*** Opening GIVEN DATA ***

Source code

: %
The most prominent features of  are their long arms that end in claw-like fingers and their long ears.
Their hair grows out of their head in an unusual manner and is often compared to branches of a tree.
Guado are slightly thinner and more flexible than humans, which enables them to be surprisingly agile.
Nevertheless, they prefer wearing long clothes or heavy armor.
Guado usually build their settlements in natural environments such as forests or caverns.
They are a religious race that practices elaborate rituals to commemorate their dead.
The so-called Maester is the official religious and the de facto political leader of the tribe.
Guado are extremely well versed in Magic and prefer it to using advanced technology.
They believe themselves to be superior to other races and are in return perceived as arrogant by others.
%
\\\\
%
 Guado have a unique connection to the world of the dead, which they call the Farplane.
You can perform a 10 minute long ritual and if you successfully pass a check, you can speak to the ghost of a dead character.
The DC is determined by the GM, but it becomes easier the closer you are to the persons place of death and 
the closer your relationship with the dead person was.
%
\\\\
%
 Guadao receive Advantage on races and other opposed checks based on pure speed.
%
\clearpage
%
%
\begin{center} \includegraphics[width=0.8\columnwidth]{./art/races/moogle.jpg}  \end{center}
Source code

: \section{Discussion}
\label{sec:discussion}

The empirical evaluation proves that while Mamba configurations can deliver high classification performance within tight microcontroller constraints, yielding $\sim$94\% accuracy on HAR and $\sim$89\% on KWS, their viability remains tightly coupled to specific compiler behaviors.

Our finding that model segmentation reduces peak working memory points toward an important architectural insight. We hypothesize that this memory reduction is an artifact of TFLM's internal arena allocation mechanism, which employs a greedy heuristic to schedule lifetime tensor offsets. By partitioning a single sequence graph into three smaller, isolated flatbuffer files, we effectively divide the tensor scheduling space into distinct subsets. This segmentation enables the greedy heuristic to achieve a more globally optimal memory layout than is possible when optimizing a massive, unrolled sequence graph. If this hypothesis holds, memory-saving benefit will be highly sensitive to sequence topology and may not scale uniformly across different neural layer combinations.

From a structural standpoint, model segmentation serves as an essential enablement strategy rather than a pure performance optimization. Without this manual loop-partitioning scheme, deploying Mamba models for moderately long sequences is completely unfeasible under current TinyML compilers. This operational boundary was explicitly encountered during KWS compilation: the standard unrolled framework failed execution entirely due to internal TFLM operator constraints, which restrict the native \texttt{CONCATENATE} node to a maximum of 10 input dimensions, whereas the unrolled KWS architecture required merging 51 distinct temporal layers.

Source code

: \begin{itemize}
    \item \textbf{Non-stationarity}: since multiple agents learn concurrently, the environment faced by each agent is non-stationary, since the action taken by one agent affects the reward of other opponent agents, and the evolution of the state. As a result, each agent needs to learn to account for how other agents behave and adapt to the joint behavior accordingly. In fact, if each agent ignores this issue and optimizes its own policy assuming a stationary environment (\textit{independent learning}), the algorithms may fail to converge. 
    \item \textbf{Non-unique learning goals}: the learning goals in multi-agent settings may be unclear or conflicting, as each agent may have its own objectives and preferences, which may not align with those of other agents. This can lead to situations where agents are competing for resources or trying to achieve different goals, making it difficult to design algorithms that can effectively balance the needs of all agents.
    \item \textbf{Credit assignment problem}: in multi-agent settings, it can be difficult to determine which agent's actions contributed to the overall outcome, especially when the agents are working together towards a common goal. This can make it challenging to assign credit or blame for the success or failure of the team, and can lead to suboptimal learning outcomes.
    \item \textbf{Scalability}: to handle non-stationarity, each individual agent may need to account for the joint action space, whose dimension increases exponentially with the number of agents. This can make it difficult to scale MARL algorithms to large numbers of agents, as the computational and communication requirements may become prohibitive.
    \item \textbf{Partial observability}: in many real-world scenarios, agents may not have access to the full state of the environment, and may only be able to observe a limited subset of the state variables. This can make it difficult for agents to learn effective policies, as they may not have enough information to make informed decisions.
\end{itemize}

*** Closing GIVEN DATA ***

Word for word, restate the data above from its first line down to and including the line with "Nevertheless, they prefer".

**TASK RESPONSE:**
Source code

: %
The most prominent features of  are their long arms that end in claw-like fingers and their long ears.
Their hair grows out of their head in an unusual manner and is often compared to branches of a tree.
Guado are slightly thinner and more flexible than humans, which enables them to be surprisingly agile.
Nevertheless, they prefer wearing long clothes or heavy armor.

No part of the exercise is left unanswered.